##### EXTRACTED DATA #####

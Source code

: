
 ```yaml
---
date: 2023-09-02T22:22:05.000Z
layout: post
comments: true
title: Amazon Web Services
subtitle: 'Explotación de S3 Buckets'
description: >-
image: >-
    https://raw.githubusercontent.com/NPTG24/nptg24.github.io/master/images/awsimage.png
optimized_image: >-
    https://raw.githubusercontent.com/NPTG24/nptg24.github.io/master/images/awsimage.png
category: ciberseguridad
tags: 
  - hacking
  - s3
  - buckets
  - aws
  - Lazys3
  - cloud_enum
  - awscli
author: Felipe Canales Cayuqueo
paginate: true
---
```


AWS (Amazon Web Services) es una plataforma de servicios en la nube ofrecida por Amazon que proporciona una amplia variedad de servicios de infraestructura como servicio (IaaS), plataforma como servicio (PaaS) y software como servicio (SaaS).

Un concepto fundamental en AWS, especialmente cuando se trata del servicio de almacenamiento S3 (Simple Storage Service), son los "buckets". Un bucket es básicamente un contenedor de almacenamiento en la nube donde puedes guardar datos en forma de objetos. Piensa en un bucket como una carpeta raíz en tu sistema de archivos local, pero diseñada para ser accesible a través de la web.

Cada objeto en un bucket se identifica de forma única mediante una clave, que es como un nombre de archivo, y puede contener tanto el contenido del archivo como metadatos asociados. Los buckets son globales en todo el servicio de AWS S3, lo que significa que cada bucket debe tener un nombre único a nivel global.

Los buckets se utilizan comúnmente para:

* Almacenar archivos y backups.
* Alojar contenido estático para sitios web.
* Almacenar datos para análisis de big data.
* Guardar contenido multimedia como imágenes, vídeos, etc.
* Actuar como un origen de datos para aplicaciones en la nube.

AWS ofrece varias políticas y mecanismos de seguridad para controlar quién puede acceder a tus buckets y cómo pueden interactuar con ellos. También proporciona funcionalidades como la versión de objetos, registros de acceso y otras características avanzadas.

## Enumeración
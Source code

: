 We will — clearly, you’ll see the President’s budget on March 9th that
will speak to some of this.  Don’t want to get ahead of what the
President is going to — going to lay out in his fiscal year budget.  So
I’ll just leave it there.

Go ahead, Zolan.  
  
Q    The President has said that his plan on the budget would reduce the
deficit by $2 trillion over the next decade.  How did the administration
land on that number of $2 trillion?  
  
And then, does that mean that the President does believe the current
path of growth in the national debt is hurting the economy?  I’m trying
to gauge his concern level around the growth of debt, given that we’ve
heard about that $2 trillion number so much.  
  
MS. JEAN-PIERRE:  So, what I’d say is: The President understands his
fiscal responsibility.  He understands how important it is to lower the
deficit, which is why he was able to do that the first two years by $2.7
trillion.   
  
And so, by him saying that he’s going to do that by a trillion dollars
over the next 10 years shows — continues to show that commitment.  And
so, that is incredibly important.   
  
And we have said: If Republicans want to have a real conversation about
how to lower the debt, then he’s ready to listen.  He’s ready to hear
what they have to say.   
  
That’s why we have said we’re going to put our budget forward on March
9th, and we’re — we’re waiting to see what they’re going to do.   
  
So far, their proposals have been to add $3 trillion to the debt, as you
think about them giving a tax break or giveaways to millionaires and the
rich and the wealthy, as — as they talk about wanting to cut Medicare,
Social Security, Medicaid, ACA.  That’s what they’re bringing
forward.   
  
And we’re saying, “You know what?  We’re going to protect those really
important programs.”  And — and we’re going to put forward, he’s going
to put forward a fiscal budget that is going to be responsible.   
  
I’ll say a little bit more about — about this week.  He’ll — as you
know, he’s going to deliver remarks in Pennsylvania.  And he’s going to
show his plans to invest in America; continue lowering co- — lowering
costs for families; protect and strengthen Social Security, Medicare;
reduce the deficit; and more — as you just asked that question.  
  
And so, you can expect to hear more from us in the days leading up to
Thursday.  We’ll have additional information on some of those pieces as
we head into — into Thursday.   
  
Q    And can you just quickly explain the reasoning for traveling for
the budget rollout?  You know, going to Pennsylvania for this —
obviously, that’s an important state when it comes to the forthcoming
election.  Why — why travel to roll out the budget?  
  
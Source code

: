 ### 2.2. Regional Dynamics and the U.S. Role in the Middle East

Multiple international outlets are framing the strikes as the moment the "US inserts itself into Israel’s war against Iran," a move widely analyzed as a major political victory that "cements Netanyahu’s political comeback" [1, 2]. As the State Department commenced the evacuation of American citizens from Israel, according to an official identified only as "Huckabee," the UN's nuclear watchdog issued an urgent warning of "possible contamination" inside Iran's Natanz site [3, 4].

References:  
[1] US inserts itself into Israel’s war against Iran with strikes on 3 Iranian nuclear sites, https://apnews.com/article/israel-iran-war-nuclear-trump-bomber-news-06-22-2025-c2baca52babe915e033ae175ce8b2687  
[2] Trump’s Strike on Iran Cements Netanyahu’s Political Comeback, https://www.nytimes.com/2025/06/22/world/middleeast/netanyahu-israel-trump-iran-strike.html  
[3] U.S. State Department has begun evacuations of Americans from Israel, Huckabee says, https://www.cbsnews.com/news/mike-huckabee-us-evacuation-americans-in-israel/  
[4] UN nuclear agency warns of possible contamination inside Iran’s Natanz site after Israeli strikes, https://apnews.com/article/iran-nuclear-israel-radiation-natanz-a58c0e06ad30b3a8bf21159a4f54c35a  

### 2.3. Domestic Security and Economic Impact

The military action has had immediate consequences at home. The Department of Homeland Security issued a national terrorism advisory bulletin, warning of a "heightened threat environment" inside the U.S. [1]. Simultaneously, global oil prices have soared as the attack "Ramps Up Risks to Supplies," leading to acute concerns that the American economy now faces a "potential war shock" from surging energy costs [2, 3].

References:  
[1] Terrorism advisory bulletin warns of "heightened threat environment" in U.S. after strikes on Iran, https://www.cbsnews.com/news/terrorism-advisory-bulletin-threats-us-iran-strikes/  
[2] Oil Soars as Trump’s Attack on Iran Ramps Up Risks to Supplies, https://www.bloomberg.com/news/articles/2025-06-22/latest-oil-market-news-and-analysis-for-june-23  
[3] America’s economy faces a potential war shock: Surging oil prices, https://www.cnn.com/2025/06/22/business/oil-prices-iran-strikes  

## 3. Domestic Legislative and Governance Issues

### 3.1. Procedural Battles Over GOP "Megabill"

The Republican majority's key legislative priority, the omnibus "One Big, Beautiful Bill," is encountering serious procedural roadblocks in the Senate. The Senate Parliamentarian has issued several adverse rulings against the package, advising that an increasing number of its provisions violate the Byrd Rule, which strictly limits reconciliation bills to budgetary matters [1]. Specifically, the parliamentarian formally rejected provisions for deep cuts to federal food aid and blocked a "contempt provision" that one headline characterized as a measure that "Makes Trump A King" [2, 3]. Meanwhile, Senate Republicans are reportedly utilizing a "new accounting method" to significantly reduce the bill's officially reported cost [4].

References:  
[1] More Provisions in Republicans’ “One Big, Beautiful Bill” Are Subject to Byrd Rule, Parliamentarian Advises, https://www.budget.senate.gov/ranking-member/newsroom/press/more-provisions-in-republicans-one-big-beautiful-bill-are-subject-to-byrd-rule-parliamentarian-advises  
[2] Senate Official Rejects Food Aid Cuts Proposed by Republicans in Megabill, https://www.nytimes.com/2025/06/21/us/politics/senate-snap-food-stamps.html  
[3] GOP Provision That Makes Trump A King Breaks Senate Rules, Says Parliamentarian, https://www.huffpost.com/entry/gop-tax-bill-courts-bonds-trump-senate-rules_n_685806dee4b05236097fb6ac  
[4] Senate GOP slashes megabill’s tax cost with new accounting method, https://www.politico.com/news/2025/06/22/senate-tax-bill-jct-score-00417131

#####

→ **TASK STATEMENT**
Please copy, exactly and with nothing else, the lines above beginning at the line that has "President is going" and ending with the line that has "reduce the deficit;".

→ **WRITTEN RESPONSE**
President is going to — going to lay out in his fiscal year budget.  So
I’ll just leave it there.

Go ahead, Zolan.  
  
Q    The President has said that his plan on the budget would reduce the
deficit by $2 trillion over the next decade.  How did the administration
land on that number of $2 trillion?  
  
And then, does that mean that the President does believe the current
path of growth in the national debt is hurting the economy?  I’m trying
to gauge his concern level around the growth of debt, given that we’ve
heard about that $2 trillion number so much.  
  
MS. JEAN-PIERRE:  So, what I’d say is: The President understands his
fiscal responsibility.  He understands how important it is to lower the
deficit, which is why he was able to do that the first two years by $2.7
trillion.   
  
And so, by him saying that he’s going to do that by a trillion dollars
over the next 10 years shows — continues to show that commitment.  And
so, that is incredibly important.   
  
And we have said: If Republicans want to have a real conversation about
how to lower the debt, then he’s ready to listen.  He’s ready to hear
what they have to say.   
  
That’s why we have said we’re going to put our budget forward on March
9th, and we’re — we’re waiting to see what they’re going to do.   
  
So far, their proposals have been to add $3 trillion to the debt, as you
think about them giving a tax break or giveaways to millionaires and the
rich and the wealthy, as — as they talk about wanting to cut Medicare,
Social Security, Medicaid, ACA.  That’s what they’re bringing
forward.   
  
And we’re saying, “You know what?  We’re going to protect those really
important programs.”  And — and we’re going to put forward, he’s going
to put forward a fiscal budget that is going to be responsible.   
  
I’ll say a little bit more about — about this week.  He’ll — as you
know, he’s going to deliver remarks in Pennsylvania.  And he’s going to
show his plans to invest in America; continue lowering co- — lowering
costs for families; protect and strengthen Social Security, Medicare;
reduce the deficit; and more — as you just asked that question.  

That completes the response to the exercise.